When the behaviour of the command under scrutiny is thus understood, the next logical
step is to actually write down – by hand – the asm instructions that make
those commands happen, and then run them on the stock CPUEmulator.sh
that we
encountered in Project 4. This requires
simulating the test setup conditions that the *VME.tst
script uses.
For example: While working on the first test (SimpleAdd.vm
), I ran
SimpleAddVME.tst
on the VM Emulator and observed the (rather simple) effects on the
Stack Pointer and the Stack. I then inspected the VM test script and recreated what
it was doing by hand-coding its setup phase in asm – viz., initializing the
Stack Pointer to a small enough value that would be visible in the CPUEmulator
without having to scroll down. With this setup, I was able to write the
spectacularly-named handcode/stuff.asm
(hehe) that helped me hash out the asm
instructions to push
a few arbitrarily-chosen constant
s and implement the binary
operator add
and unary operator not
for them, testing everything on the
CPUEmulator
. I followed a similar approach for the other tests and
operations.
The next step was to generalize the phrases from the hand-coded asm files by
stubbing out the arbitrary values with placeholder text "XYZ"
and code segment
names with "SEG"
that would be substituted with the values from the parsed .vm
files by the VM Translator being developed.

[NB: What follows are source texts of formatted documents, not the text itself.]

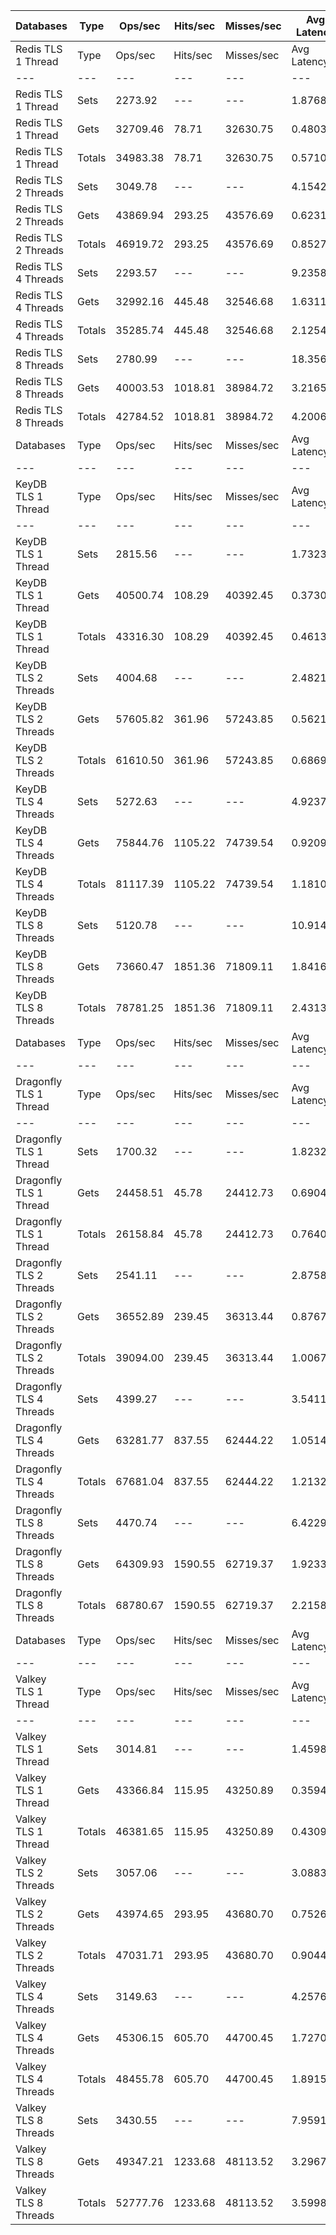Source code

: | Databases | Type | Ops/sec | Hits/sec | Misses/sec | Avg Latency | p50 Latency | p99 Latency | p99.9 Latency | KB/sec |
| --- | --- | --- | --- | --- | --- | --- | --- | --- | --- |
| Redis TLS 1 Thread | Type | Ops/sec | Hits/sec | Misses/sec | Avg Latency | p50 Latency | p99 Latency | p99.9 Latency | KB/sec |
| --- | --- | --- | --- | --- | --- | --- | --- | --- | --- |
Redis TLS 1 Thread | Sets | 2273.92 | --- | --- | 1.87683 | 0.48700 | 25.59900 | 28.15900 | 106.56 |
Redis TLS 1 Thread | Gets | 32709.46 | 78.71 | 32630.75 | 0.48031 | 0.47900 | 0.72700 | 4.04700 | 1214.02 |
Redis TLS 1 Thread | Totals | 34983.38 | 78.71 | 32630.75 | 0.57108 | 0.47900 | 0.83100 | 24.44700 | 1320.58 |
Redis TLS 2 Threads | Sets | 3049.78 | --- | --- | 4.15429 | 0.63100 | 62.20700 | 65.53500 | 142.92 |
Redis TLS 2 Threads | Gets | 43869.94 | 293.25 | 43576.69 | 0.62319 | 0.61500 | 0.87900 | 1.27900 | 1629.08 |
Redis TLS 2 Threads | Totals | 46919.72 | 293.25 | 43576.69 | 0.85272 | 0.61500 | 0.97500 | 60.15900 | 1772.00 |
Redis TLS 4 Threads | Sets | 2293.57 | --- | --- | 9.23588 | 1.64700 | 154.62300 | 162.81500 | 107.50 |
Redis TLS 4 Threads | Gets | 32992.16 | 445.48 | 32546.68 | 1.63112 | 1.61500 | 2.59100 | 5.43900 | 1226.27 |
Redis TLS 4 Threads | Totals | 35285.74 | 445.48 | 32546.68 | 2.12543 | 1.62300 | 2.70300 | 146.43100 | 1333.77 |
Redis TLS 8 Threads | Sets | 2780.99 | --- | --- | 18.35645 | 3.34300 | 299.00700 | 321.53500 | 130.34 |
Redis TLS 8 Threads | Gets | 40003.53 | 1018.81 | 38984.72 | 3.21653 | 3.21500 | 5.40700 | 6.07900 | 1489.21 |
Redis TLS 8 Threads | Totals | 42784.52 | 1018.81 | 38984.72 | 4.20062 | 3.23100 | 5.53500 | 286.71900 | 1619.54 |
| Databases | Type | Ops/sec | Hits/sec | Misses/sec | Avg Latency | p50 Latency | p99 Latency | p99.9 Latency | KB/sec |
| --- | --- | --- | --- | --- | --- | --- | --- | --- | --- |
| KeyDB TLS 1 Thread | Type | Ops/sec | Hits/sec | Misses/sec | Avg Latency | p50 Latency | p99 Latency | p99.9 Latency | KB/sec |
| --- | --- | --- | --- | --- | --- | --- | --- | --- | --- |
KeyDB TLS 1 Thread | Sets | 2815.56 | --- | --- | 1.73232 | 0.37500 | 31.87100 | 38.39900 | 131.95 |
KeyDB TLS 1 Thread | Gets | 40500.74 | 108.29 | 40392.45 | 0.37302 | 0.37500 | 0.68700 | 1.31900 | 1503.24 |
KeyDB TLS 1 Thread | Totals | 43316.30 | 108.29 | 40392.45 | 0.46137 | 0.37500 | 0.71100 | 29.69500 | 1635.19 |
KeyDB TLS 2 Threads | Sets | 4004.68 | --- | --- | 2.48210 | 0.46300 | 41.98300 | 45.31100 | 187.67 |
KeyDB TLS 2 Threads | Gets | 57605.82 | 361.96 | 57243.85 | 0.56216 | 0.46300 | 1.02300 | 2.51100 | 2139.04 |
KeyDB TLS 2 Threads | Totals | 61610.50 | 361.96 | 57243.85 | 0.68696 | 0.46300 | 1.15900 | 38.65500 | 2326.71 |
KeyDB TLS 4 Threads | Sets | 5272.63 | --- | --- | 4.92372 | 0.83100 | 99.32700 | 117.75900 | 247.12 |
KeyDB TLS 4 Threads | Gets | 75844.76 | 1105.22 | 74739.54 | 0.92091 | 0.81500 | 2.81500 | 4.19100 | 2819.44 |
KeyDB TLS 4 Threads | Totals | 81117.39 | 1105.22 | 74739.54 | 1.18109 | 0.81500 | 3.16700 | 76.79900 | 3066.56 |
KeyDB TLS 8 Threads | Sets | 5120.78 | --- | --- | 10.91499 | 1.86300 | 179.19900 | 197.63100 | 239.99 |
KeyDB TLS 8 Threads | Gets | 73660.47 | 1851.36 | 71809.11 | 1.84160 | 1.79100 | 4.41500 | 5.69500 | 2742.03 |
KeyDB TLS 8 Threads | Totals | 78781.25 | 1851.36 | 71809.11 | 2.43137 | 1.79100 | 4.92700 | 168.95900 | 2982.02 |
| Databases | Type | Ops/sec | Hits/sec | Misses/sec | Avg Latency | p50 Latency | p99 Latency | p99.9 Latency | KB/sec |
| --- | --- | --- | --- | --- | --- | --- | --- | --- | --- |
| Dragonfly TLS 1 Thread | Type | Ops/sec | Hits/sec | Misses/sec | Avg Latency | p50 Latency | p99 Latency | p99.9 Latency | KB/sec |
| --- | --- | --- | --- | --- | --- | --- | --- | --- | --- |
Dragonfly TLS 1 Thread | Sets | 1700.32 | --- | --- | 1.82329 | 0.76700 | 25.47100 | 31.61500 | 79.68 |
Dragonfly TLS 1 Thread | Gets | 24458.51 | 45.78 | 24412.73 | 0.69042 | 0.75100 | 1.77500 | 2.25500 | 907.72 |
Dragonfly TLS 1 Thread | Totals | 26158.84 | 45.78 | 24412.73 | 0.76405 | 0.75900 | 1.99100 | 22.65500 | 987.40 |
Dragonfly TLS 2 Threads | Sets | 2541.11 | --- | --- | 2.87582 | 0.83900 | 41.98300 | 55.03900 | 119.09 |
Dragonfly TLS 2 Threads | Gets | 36552.89 | 239.45 | 36313.44 | 0.87677 | 0.77500 | 2.76700 | 3.77500 | 1357.34 |
Dragonfly TLS 2 Threads | Totals | 39094.00 | 239.45 | 36313.44 | 1.00671 | 0.77500 | 3.08700 | 40.19100 | 1476.43 |
Dragonfly TLS 4 Threads | Sets | 4399.27 | --- | --- | 3.54112 | 1.07100 | 63.99900 | 85.50300 | 206.19 |
Dragonfly TLS 4 Threads | Gets | 63281.77 | 837.55 | 62444.22 | 1.05146 | 1.03100 | 3.15100 | 8.12700 | 2352.02 |
Dragonfly TLS 4 Threads | Totals | 67681.04 | 837.55 | 62444.22 | 1.21329 | 1.03100 | 3.79100 | 50.94300 | 2558.20 |
Dragonfly TLS 8 Threads | Sets | 4470.74 | --- | --- | 6.42298 | 1.83900 | 104.44700 | 162.81500 | 209.53 |
Dragonfly TLS 8 Threads | Gets | 64309.93 | 1590.55 | 62719.37 | 1.92338 | 1.71100 | 6.11100 | 10.49500 | 2393.82 |
Dragonfly TLS 8 Threads | Totals | 68780.67 | 1590.55 | 62719.37 | 2.21585 | 1.71900 | 7.03900 | 91.64700 | 2603.35 |
| Databases | Type | Ops/sec | Hits/sec | Misses/sec | Avg Latency | p50 Latency | p99 Latency | p99.9 Latency | KB/sec |
| --- | --- | --- | --- | --- | --- | --- | --- | --- | --- |
| Valkey TLS 1 Thread | Type | Ops/sec | Hits/sec | Misses/sec | Avg Latency | p50 Latency | p99 Latency | p99.9 Latency | KB/sec |
| --- | --- | --- | --- | --- | --- | --- | --- | --- | --- |
Valkey TLS 1 Thread | Sets | 3014.81 | --- | --- | 1.45983 | 0.36700 | 23.67900 | 26.87900 | 141.29 |
Valkey TLS 1 Thread | Gets | 43366.84 | 115.95 | 43250.89 | 0.35947 | 0.35100 | 0.61500 | 0.82300 | 1609.62 |
Valkey TLS 1 Thread | Totals | 46381.65 | 115.95 | 43250.89 | 0.43099 | 0.35100 | 0.66300 | 22.39900 | 1750.91 |
Valkey TLS 2 Threads | Sets | 3057.06 | --- | --- | 3.08834 | 0.75100 | 49.40700 | 54.01500 | 143.27 |
Valkey TLS 2 Threads | Gets | 43974.65 | 293.95 | 43680.70 | 0.75261 | 0.74300 | 2.39900 | 6.39900 | 1632.97 |
Valkey TLS 2 Threads | Totals | 47031.71 | 293.95 | 43680.70 | 0.90443 | 0.74300 | 3.53500 | 47.35900 | 1776.23 |
Valkey TLS 4 Threads | Sets | 3149.63 | --- | --- | 4.25763 | 1.64700 | 71.67900 | 85.50300 | 147.62 |
Valkey TLS 4 Threads | Gets | 45306.15 | 605.70 | 44700.45 | 1.72708 | 1.62300 | 4.25500 | 4.92700 | 1683.94 |
Valkey TLS 4 Threads | Totals | 48455.78 | 605.70 | 44700.45 | 1.89157 | 1.62300 | 4.51100 | 63.48700 | 1831.56 |
Valkey TLS 8 Threads | Sets | 3430.55 | --- | --- | 7.95916 | 3.21500 | 126.46300 | 144.38300 | 160.78 |
Valkey TLS 8 Threads | Gets | 49347.21 | 1233.68 | 48113.52 | 3.29674 | 3.15100 | 5.59900 | 7.48700 | 1836.93 |
Valkey TLS 8 Threads | Totals | 52777.76 | 1233.68 | 48113.52 | 3.59980 | 3.15100 | 5.72700 | 114.17500 | 1997.71 |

After hooking up the parser logic and asm writer logic in the VM Translator, the
final step was to run the *.tst
script for each test that would run the asm output file
generated by the VM Translator on the CPUEmulator
and return success or failure. An
intermediate step was also to compare the asm output file with the one generated by
the stock VMEmulator
.
This problem was encountered while working on the second test, StackTest.vm
. Fresh
from having figured out the basic approach of the overall project in the first test,
SimpleAdd.vm
, I plugged in the phrases for other arithmetic and conditional
operators, including Equals
, Lesser Than
and Greater Than
, only to eventually
find that the assembler was not translating the labels within those phrases in the
expected manner.
To illustrate the problem: the hand-coded asm implementation of Equals
is as
follows:
// Implement Eq
// ------------
// Get first parameter and store it in D
@SP
M=M-1
A=M
D=M
// D has first parameter now. Get second parameter next
@SP
M=M-1
// Second parameter is in RAM[SP], store it in A
// after dereferencing RAM[SP] which is a pointer
A=M
// M has second parameter now.
D=D-M
@SP
A=M
M=-1
@ISEQUAL
D;JEQ
// We will get here only if
// D is not zero, i.e. the two numbers
// are dissimilar.
@SP
A=M
M=!M
(ISEQUAL)
Notice the definition and use of the label ISEQUAL
. The expectation is that this
label will resolve to the ROM address of the instruction right after (ISEQUAL)
.
The phrases for the other two conditional operators mentioned above also follow a similar structure, each using a label to conditionally skip over the result.
The problem occurs when the same phrase is plugged in multiple times in the same file
as the result of multiple occurrences of a conditional operator in the .vm
file
being translated. When this happens, the label (ISEQUAL)
is defined multiple times
and the assembler resolves it to the ROM address of the instruction after the very
last occurrence of the label. This leads to incorrect jump addresses for all the
other instances of the operator that come before the last occurrence.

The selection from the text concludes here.